• Prompt: Without any pictures, output the records exactly as they are.

• Given records:
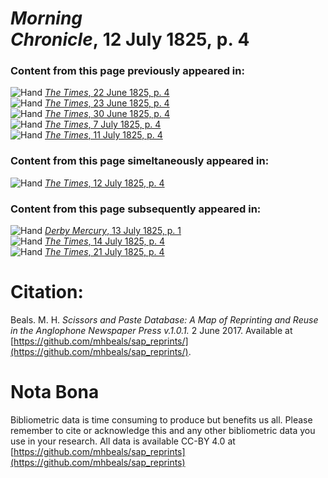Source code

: # *Morning Chronicle*, 12 July 1825, p. 4  
  
### Content from this page previously appeared in:  
![Hand](http://scissorsandpaste.net/wp-content/uploads/2017/06/smallhandpointer.png) [*The Times*, 22 June 1825, p. 4](https://mhbeals.github.io/sap_html/The-Times/The-Times-22-June-1825-p-4)  
![Hand](http://scissorsandpaste.net/wp-content/uploads/2017/06/smallhandpointer.png) [*The Times*, 23 June 1825, p. 4](https://mhbeals.github.io/sap_html/The-Times/The-Times-23-June-1825-p-4)  
![Hand](http://scissorsandpaste.net/wp-content/uploads/2017/06/smallhandpointer.png) [*The Times*, 30 June 1825, p. 4](https://mhbeals.github.io/sap_html/The-Times/The-Times-30-June-1825-p-4)  
![Hand](http://scissorsandpaste.net/wp-content/uploads/2017/06/smallhandpointer.png) [*The Times*, 7 July 1825, p. 4](https://mhbeals.github.io/sap_html/The-Times/The-Times-7-July-1825-p-4)  
![Hand](http://scissorsandpaste.net/wp-content/uploads/2017/06/smallhandpointer.png) [*The Times*, 11 July 1825, p. 4](https://mhbeals.github.io/sap_html/The-Times/The-Times-11-July-1825-p-4)  
  
### Content from this page simeltaneously appeared in:  
![Hand](http://scissorsandpaste.net/wp-content/uploads/2017/06/smallhandpointer.png) [*The Times*, 12 July 1825, p. 4](https://mhbeals.github.io/sap_html/The-Times/The-Times-12-July-1825-p-4)  
  
### Content from this page subsequently appeared in:  
![Hand](http://scissorsandpaste.net/wp-content/uploads/2017/06/smallhandpointer.png) [*Derby Mercury*, 13 July 1825, p. 1](https://mhbeals.github.io/sap_html/Derby-Mercury/Derby-Mercury-13-July-1825-p-1)  
![Hand](http://scissorsandpaste.net/wp-content/uploads/2017/06/smallhandpointer.png) [*The Times*, 14 July 1825, p. 4](https://mhbeals.github.io/sap_html/The-Times/The-Times-14-July-1825-p-4)  
![Hand](http://scissorsandpaste.net/wp-content/uploads/2017/06/smallhandpointer.png) [*The Times*, 21 July 1825, p. 4](https://mhbeals.github.io/sap_html/The-Times/The-Times-21-July-1825-p-4)  


# Citation: 

Beals. M. H. *Scissors and Paste Database: A Map of Reprinting and Reuse in the Anglophone Newspaper Press v.1.0.1.* 2 June 2017. Available at [https://github.com/mhbeals/sap_reprints/](https://github.com/mhbeals/sap_reprints/). 

# Nota Bona

Bibliometric data is time consuming to produce but benefits us all. Please remember to cite or acknowledge this and any other bibliometric data you use in your research. All data is available CC-BY 4.0 at [https://github.com/mhbeals/sap_reprints](https://github.com/mhbeals/sap_reprints)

• Result of this task:
Source code

: # *Morning Chronicle*, 12 July 1825, p. 4  
  
### Content from this page previously appeared in:  
![Hand](http://scissorsandpaste.net/wp-content/uploads/2017/06/smallhandpointer.png) [*The Times*, 22 June 1825, p. 4](https://mhbeals.github.io/sap_html/The-Times/The-Times-22-June-1825-p-4)  
![Hand](http://scissorsandpaste.net/wp-content/uploads/2017/06/smallhandpointer.png) [*The Times*, 23 June 1825, p. 4](https://mhbeals.github.io/sap_html/The-Times/The-Times-23-June-1825-p-4)  
![Hand](http://scissorsandpaste.net/wp-content/uploads/2017/06/smallhandpointer.png) [*The Times*, 30 June 1825, p. 4](https://mhbeals.github.io/sap_html/The-Times/The-Times-30-June-1825-p-4)  
![Hand](http://scissorsandpaste.net/wp-content/uploads/2017/06/smallhandpointer.png) [*The Times*, 7 July 1825, p. 4](https://mhbeals.github.io/sap_html/The-Times/The-Times-7-July-1825-p-4)  
![Hand](http://scissorsandpaste.net/wp-content/uploads/2017/06/smallhandpointer.png) [*The Times*, 11 July 1825, p. 4](https://mhbeals.github.io/sap_html/The-Times/The-Times-11-July-1825-p-4)  
  
### Content from this page simeltaneously appeared in:  
![Hand](http://scissorsandpaste.net/wp-content/uploads/2017/06/smallhandpointer.png) [*The Times*, 12 July 1825, p. 4](https://mhbeals.github.io/sap_html/The-Times/The-Times-12-July-1825-p-4)  
  
### Content from this page subsequently appeared in:  
![Hand](http://scissorsandpaste.net/wp-content/uploads/2017/06/smallhandpointer.png) [*Derby Mercury*, 13 July 1825, p. 1](https://mhbeals.github.io/sap_html/Derby-Mercury/Derby-Mercury-13-July-1825-p-1)  
![Hand](http://scissorsandpaste.net/wp-content/uploads/2017/06/smallhandpointer.png) [*The Times*, 14 July 1825, p. 4](https://mhbeals.github.io/sap_html/The-Times/The-Times-14-July-1825-p-4)  
![Hand](http://scissorsandpaste.net/wp-content/uploads/2017/06/smallhandpointer.png) [*The Times*, 21 July 1825, p. 4](https://mhbeals.github.io/sap_html/The-Times/The-Times-21-July-1825-p-4)  


# Citation: 

Beals. M. H. *Scissors and Paste Database: A Map of Reprinting and Reuse in the Anglophone Newspaper Press v.1.0.1.* 2 June 2017. Available at [https://github.com/mhbeals/sap_reprints/](https://github.com/mhbeals/sap_reprints/). 

# Nota Bona

Bibliometric data is time consuming to produce but benefits us all. Please remember to cite or acknowledge this and any other bibliometric data you use in your research. All data is available CC-BY 4.0 at [https://github.com/mhbeals/sap_reprints](https://github.com/mhbeals/sap_reprints)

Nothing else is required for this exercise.